Yoon Ha Lee et Nnedi Okorafor : vous avez dit alien ?

Binti, quant à lui, commence par un embarquement : Binti, une jeune Himba, doit aller étudier à l’université Oomza, loin de sa planète natale, la Terre. Elle est douée en mathématiques et sait non seulement utiliser mais également fabriquer des astrolabes, ce qui lui vaut d’être considérée comme une « harmonisatrice ». Le voyage tourne mal lorsque des Méduses, créatures intelligentes et belliqueuses, attaquent le vaisseau et y massacrent tout le monde à l’exception du pilote et de Binti (« Binti Ekeopara Zuzu Dambu Kaipka de Namib », comme elle se présente aux attaquants), qui doit son salut à une étrange pièce métallique, son edan. Elle n’en sort pas totalement indemne et devient elle-même en partie Méduse.

Deux héroïnes se voient donc « parasitées » par quelque chose d’étranger. Kel Cheris doit composer avec les habitudes et les souvenirs de Shuos Jedao, un homme qui était en vie plusieurs siècles auparavant. Un général dont la folie meurtrière est connue de tous, maintenu en « non-mort » dans un dispositif appelé « le Berceau Noir ». Au point que Jedao prend toute la place. Binti, en acceptant de devenir l’intermédiaire entre les Méduses et l’université d’Oomza, subit une métamorphose : ses cheveux sont désormais des tentacules. Elle était déjà une exception, la première Himba à étudier à Oomza, mais cette particularité supplémentaire  contribue à l’isoler. Elle est une outsider.

Malgré les univers très différents proposés par Yoon Ha Lee et Nnedi Okorafor, certains questionnements sont assez proches.
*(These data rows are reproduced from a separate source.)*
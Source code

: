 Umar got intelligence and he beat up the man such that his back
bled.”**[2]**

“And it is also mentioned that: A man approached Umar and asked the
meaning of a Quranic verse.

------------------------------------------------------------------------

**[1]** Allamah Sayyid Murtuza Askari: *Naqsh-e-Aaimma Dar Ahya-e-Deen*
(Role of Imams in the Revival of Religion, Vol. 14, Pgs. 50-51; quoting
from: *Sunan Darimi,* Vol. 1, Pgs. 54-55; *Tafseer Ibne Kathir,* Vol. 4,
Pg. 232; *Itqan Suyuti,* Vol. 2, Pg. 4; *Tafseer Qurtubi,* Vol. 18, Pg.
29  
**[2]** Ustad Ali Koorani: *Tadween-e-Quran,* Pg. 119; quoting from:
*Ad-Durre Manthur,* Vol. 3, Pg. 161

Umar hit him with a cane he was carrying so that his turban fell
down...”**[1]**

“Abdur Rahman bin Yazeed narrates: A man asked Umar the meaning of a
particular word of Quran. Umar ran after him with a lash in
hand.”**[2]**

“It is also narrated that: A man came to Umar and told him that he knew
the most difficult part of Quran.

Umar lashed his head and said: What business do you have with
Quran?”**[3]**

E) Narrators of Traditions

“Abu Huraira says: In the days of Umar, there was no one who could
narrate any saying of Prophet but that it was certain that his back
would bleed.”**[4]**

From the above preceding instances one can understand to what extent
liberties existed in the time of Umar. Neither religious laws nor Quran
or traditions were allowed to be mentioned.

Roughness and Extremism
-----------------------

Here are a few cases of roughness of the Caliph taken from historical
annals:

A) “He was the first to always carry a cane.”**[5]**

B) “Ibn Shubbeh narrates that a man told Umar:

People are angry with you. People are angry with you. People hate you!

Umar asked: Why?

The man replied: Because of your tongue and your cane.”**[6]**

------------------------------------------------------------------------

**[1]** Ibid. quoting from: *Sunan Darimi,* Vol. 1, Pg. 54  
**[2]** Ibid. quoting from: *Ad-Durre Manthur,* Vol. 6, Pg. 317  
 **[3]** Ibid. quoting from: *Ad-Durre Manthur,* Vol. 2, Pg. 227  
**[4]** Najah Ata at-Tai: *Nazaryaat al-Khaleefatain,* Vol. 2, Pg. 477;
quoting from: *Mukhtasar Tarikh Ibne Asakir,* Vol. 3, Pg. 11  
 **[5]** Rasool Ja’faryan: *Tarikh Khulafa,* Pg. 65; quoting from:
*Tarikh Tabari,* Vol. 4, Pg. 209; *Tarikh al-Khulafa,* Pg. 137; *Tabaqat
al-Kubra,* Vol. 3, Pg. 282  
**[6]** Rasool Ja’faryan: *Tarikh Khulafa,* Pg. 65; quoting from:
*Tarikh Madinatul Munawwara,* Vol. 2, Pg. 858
Cheris appartient aux Mwennin, une minorité dans le monde de l’Hexarcat, et choisit l’académie Kel et une carrière militaire, alors qu’elle aurait pu rester dans sa ville de Festin de Corbeaux ou être ingénieur chez les Nirai. Sous l’influence de Jedao, elle en vient à remettre en question tout le système de l’Hexarcat et participe à sa destruction. Elle n’agit pas seule et obtient notamment le concours des « serviteurs » (sortes de robots domestiques) qui ne sont guère plus que des meubles aux yeux de beaucoup d’humains. Binti aurait pu, pour sa part, rester chez les Himba et devenir une maîtresse harmonisatrice, digne héritière de son père. Mais elle choisit l’université Oomza ; et le voyage lui-même, avant même sa formation, bouleverse son existence. Des étudiants khoush lui sont hostiles, à cause de son alliance avec les Méduses (leurs ennemis) mais aussi de son origine, car ils considèrent les Himba comme inférieurs. Après sa formation, elle retrouve les siens, mais rien n’est plus comme avant. Elle finit par entreprendre un voyage dans le désert avec les « gens du désert », eux-mêmes considérés comme inférieurs par de nombreux Himba. Elle découvre la richesse de leur culture ainsi que sa parenté avec eux, les Enyi Zinariya, que son père avait toujours tue.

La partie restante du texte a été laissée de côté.